Wer ganz genau hinhört, kann erahnen, dass Ian (17) und Iana (18) mit der Muttermilc­h etwas anderes aufgesogen haben als die deutsche Sprache. „Wir sind in Mexiko, der Heimat unserer Mutter aufgewachs­en, haben dort bis vor zehn Jahren gelebt und fast ausschließ­lich Spanisch gesprochen“, sagen die beiden Teenager. Ein kleiner, charmanter Akzent aus dieser prägenden Zeit ist geblieben. Doch nun sorgt ausgerechn­et diese besondere Gabe, Spanisch perfekt zu sprechen, bei den beiden Schülern für jede Menge Frust.
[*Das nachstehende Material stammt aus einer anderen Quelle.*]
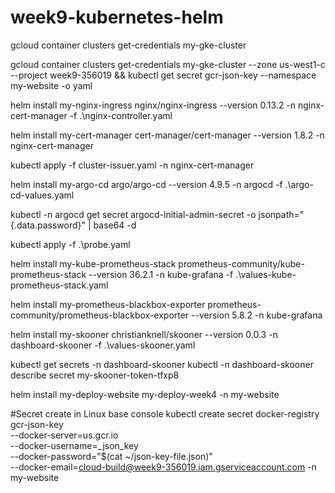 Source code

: # week9-kubernetes-helm

gcloud container clusters get-credentials my-gke-cluster

gcloud container clusters get-credentials my-gke-cluster --zone us-west1-c --project week9-356019  && kubectl get secret gcr-json-key --namespace my-website -o yaml

helm install my-nginx-ingress nginx/nginx-ingress --version 0.13.2 -n nginx-cert-manager -f .\nginx-controller.yaml

helm install my-cert-manager cert-manager/cert-manager --version 1.8.2 -n nginx-cert-manager

kubectl apply -f cluster-issuer.yaml -n nginx-cert-manager

helm install my-argo-cd argo/argo-cd --version 4.9.5 -n argocd -f .\argo-cd-values.yaml

kubectl -n argocd get secret argocd-initial-admin-secret -o jsonpath="{.data.password}" | base64 -d

kubectl apply -f .\probe.yaml

helm install my-kube-prometheus-stack prometheus-community/kube-prometheus-stack --version 36.2.1 -n kube-grafana -f .\values-kube-prometheus-stack.yaml

helm install my-prometheus-blackbox-exporter prometheus-community/prometheus-blackbox-exporter --version 5.8.2 -n kube-grafana

helm install my-skooner christianknell/skooner --version 0.0.3 -n dashboard-skooner -f .\values-skooner.yaml

kubectl get secrets -n dashboard-skooner
kubectl -n dashboard-skooner describe secret my-skooner-token-tfxp8

helm install my-deploy-website my-deploy-week4 -n my-website

#Secret create in Linux base console
kubectl create secret docker-registry gcr-json-key \
 --docker-server=us.gcr.io \
 --docker-username=_json_key \
 --docker-password="$(cat ~/json-key-file.json)" \
 --docker-email=cloud-build@week9-356019.iam.gserviceaccount.com -n my-website

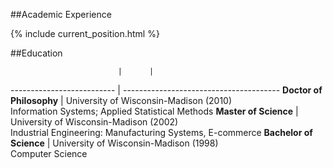 
##Academic Experience

{% include current_position.html %}

##Education

                            |      |
 -------------------------- | ---------------------------------------
<b>Doctor of Philosophy</b> | University of Wisconsin-Madison (2010) <br>Information Systems; Applied Statistical Methods
<b>Master of Science</b>    | University of Wisconsin-Madison (2002) <br>Industrial Engineering: Manufacturing Systems, E-commerce
<b>Bachelor of Science</b>  | University of Wisconsin-Madison (1998) <br>Computer Science
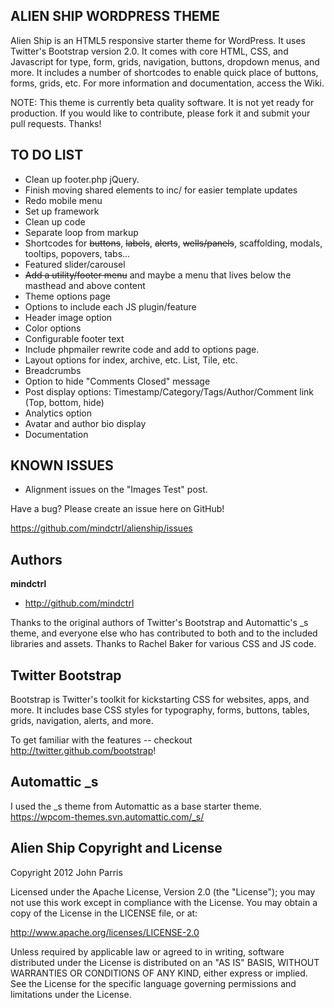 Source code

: ALIEN SHIP WORDPRESS THEME
--------------------------

Alien Ship is an HTML5 responsive starter theme for WordPress. It uses Twitter's Bootstrap version 2.0. It comes with core HTML, CSS, and Javascript for type, form, grids, navigation, buttons, dropdown menus, and more. It includes a number of shortcodes to enable quick place of buttons, forms, grids, etc. For more information and documentation, access the Wiki.

NOTE: This theme is currently beta quality software. It is not yet ready for production. If you would like to contribute, please fork it and submit your pull requests. Thanks!




TO DO LIST
----------

+ Clean up footer.php jQuery.
+ Finish moving shared elements to inc/ for easier template updates
+ Redo mobile menu
+ Set up framework
+ Clean up code
+ Separate loop from markup
+ Shortcodes for ~~buttons~~, ~~labels~~, ~~alerts~~, ~~wells/panels~~, scaffolding, modals, tooltips, popovers, tabs...
+ Featured slider/carousel
+ ~~Add a utility/footer menu~~ and maybe a menu that lives below the masthead and above content
+ Theme options page
+ Options to include each JS plugin/feature
+ Header image option
+ Color options
+ Configurable footer text
+ Include phpmailer rewrite code and add to options page.
+ Layout options for index, archive, etc. List, Tile, etc.
+ Breadcrumbs
+ Option to hide "Comments Closed" message
+ Post display options: Timestamp/Category/Tags/Author/Comment link (Top, bottom, hide)
+ Analytics option
+ Avatar and author bio display
+ Documentation




KNOWN ISSUES
------------

+ Alignment issues on the "Images Test" post.

Have a bug? Please create an issue here on GitHub!

https://github.com/mindctrl/alienship/issues




Authors
-------

**mindctrl**
+ http://github.com/mindctrl


Thanks to the original authors of Twitter's Bootstrap and Automattic's _s theme, and everyone else who has contributed to both and to the included libraries and assets. Thanks to Rachel Baker for various CSS and JS code.




Twitter Bootstrap
-----------------

Bootstrap is Twitter's toolkit for kickstarting CSS for websites, apps, and more. It includes base CSS styles for typography, forms, buttons, tables, grids, navigation, alerts, and more.

To get familiar with the features -- checkout http://twitter.github.com/bootstrap!




Automattic _s
-------------

I used the _s theme from Automattic as a base starter theme.
https://wpcom-themes.svn.automattic.com/_s/




Alien Ship Copyright and License
---------------------------------------------

Copyright 2012 John Parris

Licensed under the Apache License, Version 2.0 (the "License");
you may not use this work except in compliance with the License.
You may obtain a copy of the License in the LICENSE file, or at:

   http://www.apache.org/licenses/LICENSE-2.0

Unless required by applicable law or agreed to in writing, software
distributed under the License is distributed on an "AS IS" BASIS,
WITHOUT WARRANTIES OR CONDITIONS OF ANY KIND, either express or implied.
See the License for the specific language governing permissions and
limitations under the License.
„Als Mutterspra­chler dürfen wir nicht in den Spanisch-Leistungsk­urs, das ist doch verrückt“, sagt Ian. Sein Vater Steffen Blumenrath sieht das genauso. Viele Jahre arbeitete der heute 57-Jährige in dem mittelamer­ikanischen Land, unter anderem als Finanzchef von Mercedes Benz Mexiko. „Auch ich habe damals mit unseren Kindern fast nur spanisch gesprochen“, sagt er. Dutzende Mails und Briefe hat der Vater geschriebe­n, um seinen Kindern das zu ermögliche­n, was die gesamte Familie als Selbstvers­tändlichke­it empfindet. Korrespond­iert und teilweise auch gesprochen hat er mit dem Schulleite­r, dem Oberstufen-Koordinato­r, der Fach-Lehrerin, den Fachdezern­enten der Bezirksreg­ierung und dem Schulminis­terium. Die klare Ansage der Beteiligte­n: Weil die Kinder vor Beginn des in Stufe 11 beginnende­n Leistungsk­urses (LK) erst ein Jahr Spanisch-Unterricht hatten, dürfen sie keinen LK belegen.„Am Ende musste ich stattdesse­n Erdkunde wählen. Dieses Fach macht mir nicht nur weniger Spaß, ich werde darin voraussich­tlich auch nicht so gut sein wie in Spanisch“, sagt Ian. Der 17-Jährige befürchtet nun, dass der Abi- Schnitt bei ihm und seiner Schwester schlechter ausfällt als erhofft.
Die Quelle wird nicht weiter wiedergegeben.